The primary outcomes were intra- and postoperative analgesic efficacy, including the dose of local anaesthetics, the time elapsed from the time of leaving the operating room to the first analgesic administration, and the number of analgesic doses needed from the time the patient left the operating room until 9:00 AM of the next day. Secondary outcomes were intraoperative respiratory and circulatory dynamics, including the respiratory rate, SpO2, PETCO2, heart rate, and mean blood pressure. Other variables investigated were DEX, MZ, and FEN doses and the number of additional MZ doses needed to maintain BIS at 70–80, intraoperative memory, and the frequency and types of adverse events. These were extracted from a database recorded by PaperChart® [11], an automated anaesthesia recording software.

2.5. Statistical Analysis

Based on the set effect size of 1.0, minimal significance (α) of 0.05, and statistical power (1 − β) of 0.95, the minimum sample number was estimated to be 46 patients (n = 23 per group). The effect size was calculated based on the statistical analysis results of a pilot study that used intra- and postoperative analgesic efficacy as the standard anaesthesia (DM group, n = 10, and DMF group, n = 10). Given that the use of statistical tests in the absence of a reliable calculation decreases the weight of the sample size, our final sample size was calculated considering an expected dropout rate of 0.05 based on our pilot study. Therefore, if a dropout rate (R) is expected, a simple but adequate adjustment is provided using N = N/(1 − R)2, where N is the calculated sample size assuming no dropout and N is the estimated sample size required when dropouts are expected [12, 13]. Therefore, after adjusting for dropouts, a final sample of 50 patients was estimated.

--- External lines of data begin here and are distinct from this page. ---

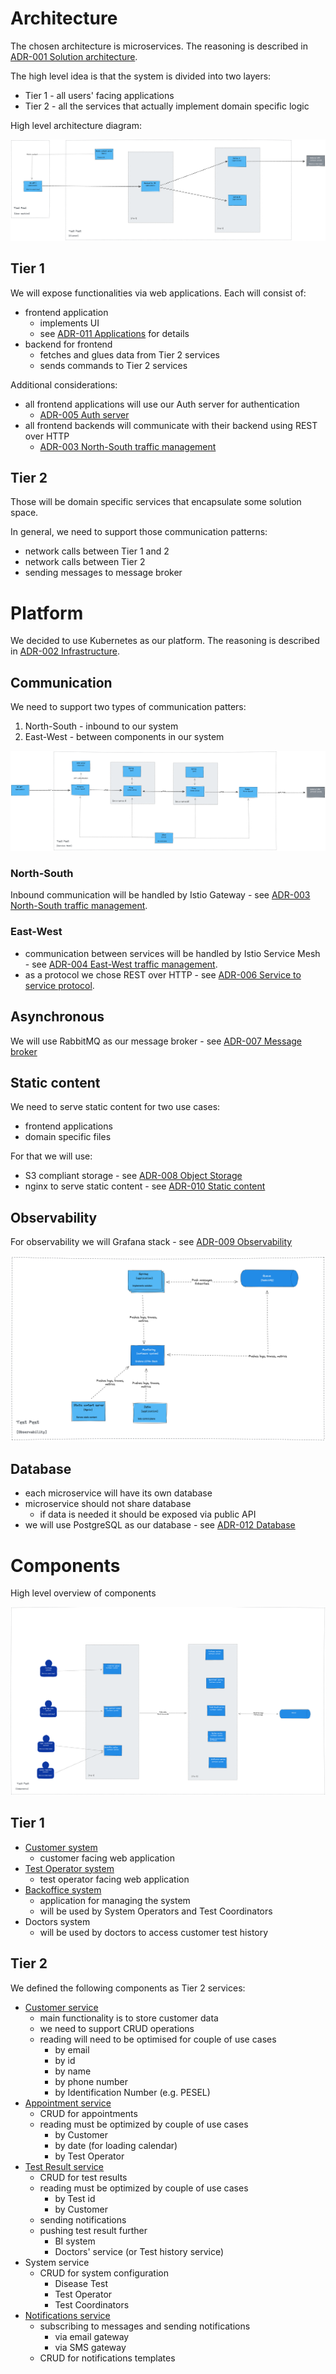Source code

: # Architecture

The chosen architecture is microservices. The reasoning is described in [ADR-001 Solution architecture](../ADR/ADR-001%20Solution%20architecture.md).

The high level idea is that the system is divided into two layers:
- Tier 1 - all users' facing applications
- Tier 2 - all the services that actually implement domain specific logic

High level architecture diagram:

![test-pest-layers.png](../images/test-pest-layers.png)

## Tier 1

We will expose functionalities via web applications. Each will consist of:
 - frontend application
	 - implements UI
     - see [ADR-011 Applications](../ADR/ADR-011%20Applications.md) for details
 - backend for frontend
	 - fetches and glues data from Tier 2 services
	 - sends commands to Tier 2 services

Additional considerations:
- all frontend applications will use our Auth server for authentication
	- [ADR-005 Auth server](../ADR/ADR-005%20Auth%20server.md)
- all frontend backends will communicate with their backend using REST over HTTP
	- [ADR-003 North-South traffic management](../ADR/ADR-003%20North-South%20traffic%20management.md)

## Tier 2

Those will be domain specific services that encapsulate some solution space.

In general, we need to support those communication patterns:
- network calls between Tier 1 and 2
- network calls between Tier 2
- sending messages to message broker

# Platform

We decided to use Kubernetes as our platform. The reasoning is described in [ADR-002 Infrastructure](../ADR/ADR-002%20Infrastructure.md).

## Communication

We need to support two types of communication patters:
1. North-South - inbound to our system
2. East-West - between components in our system

![service mesh](../images/test-pest-service-mesh.png)

### North-South

Inbound communication will be handled by Istio Gateway - see [ADR-003 North-South traffic management](../ADR/ADR-003%20North-South%20traffic%20management.md).

### East-West

- communication between services will be handled by Istio Service Mesh - see [ADR-004 East-West traffic management](../ADR/ADR-004%20East-West%20traffic%20management.md).
- as a protocol we chose REST over HTTP - see [ADR-006 Service to service protocol](../ADR/ADR-006%20Service%20to%20service%20protocol.md).

## Asynchronous

We will use RabbitMQ as our message broker - see [ADR-007 Message broker](../ADR/ADR-007%20Message%20broker.md)

## Static content

We need to serve static content for two use cases:
- frontend applications
- domain specific files

For that we will use:
- S3 compliant storage - see [ADR-008 Object Storage](../ADR/ADR-008%20Object%20Storage.md)
- nginx to serve static content - see [ADR-010 Static content](../ADR/ADR-010%20Static%20content.md)

## Observability

For observability we will Grafana stack - see [ADR-009 Observability](../ADR/ADR-009%20Observability.md)

![observability](../images/test-pest-observability.png)

## Database

- each microservice will have its own database
- microservice should not share database
  - if data is needed it should be exposed via public API
- we will use PostgreSQL as our database - see [ADR-012 Database](../ADR/ADR-012%20Database.md)

# Components

High level overview of components

![test-pest-components.png](../images/test-pest-components.png)

## Tier 1

- [Customer system](./Customer%20system.md)
  - customer facing web application 
- [Test Operator system](./Test%20Operator%20system.md)
  - test operator facing web application 
- [Backoffice system](./Backoffice%20system.md)
  - application for managing the system
  - will be used by System Operators and Test Coordinators
- Doctors system
  - will be used by doctors to access customer test history 

## Tier 2

We defined the following components as Tier 2 services:
- [Customer service](./Customer%20service.md)
  - main functionality is to store customer data 
  - we need to support CRUD operations
  - reading will need to be optimised for couple of use cases
    - by email
    - by id
    - by name
    - by phone number
    - by Identification Number (e.g. PESEL)
- [Appointment service](./Appointment%20service.md)
  - CRUD for appointments
  - reading must be optimized by couple of use cases
	- by Customer
	- by date (for loading calendar)
    - by Test Operator
- [Test Result service](./Test%20Result%20service.md)
  - CRUD for test results
  - reading must be optimized by couple of use cases
    - by Test id
    - by Customer
  - sending notifications
  - pushing test result further
    - BI system
    - Doctors' service (or Test history service)
- System service
  - CRUD for system configuration
    - Disease Test
    - Test Operator
    - Test Coordinators
- [Notifications service](./Notifications%20service.md)
  - subscribing to messages and sending notifications
    - via email gateway
    - via SMS gateway
  - CRUD for notifications templates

Differences in age, height, weight, operative time, anaesthesia time, and the total amount of administered DEX, which were determined to have a normal distribution on normality testing, were analysed using Student's t-test. Differences in the total amount of administered local anaesthetics and MZ and the duration between leaving the operating room and the first analgesic administration, which were determined to have a nonnormal distribution on normality testing, were analysed using Welch's t-test. Differences in the number of required additional MZ doses were analysed using the Mann–Whitney U test. Differences in sex, operative procedure, underlying disease, number of analgesic doses needed after leaving the operating room until 9:00 AM of the next day, and the frequency of intra- and postoperative adverse events were compared using the χ2 test. Multiple measurements of intraoperative respiratory and circulatory dynamics were compared using a two-way analysis of variance. Statistical significance was set at a P value of <0.05.

3. Results

3.1. Patient Characteristics

No significant differences in age, height, weight, sex, underlying disease, operative time, anaesthesia time, and surgical technique were observed between the two groups (Table 1).

Table 1

Patient characteristics. Values represent mean ± standard deviation.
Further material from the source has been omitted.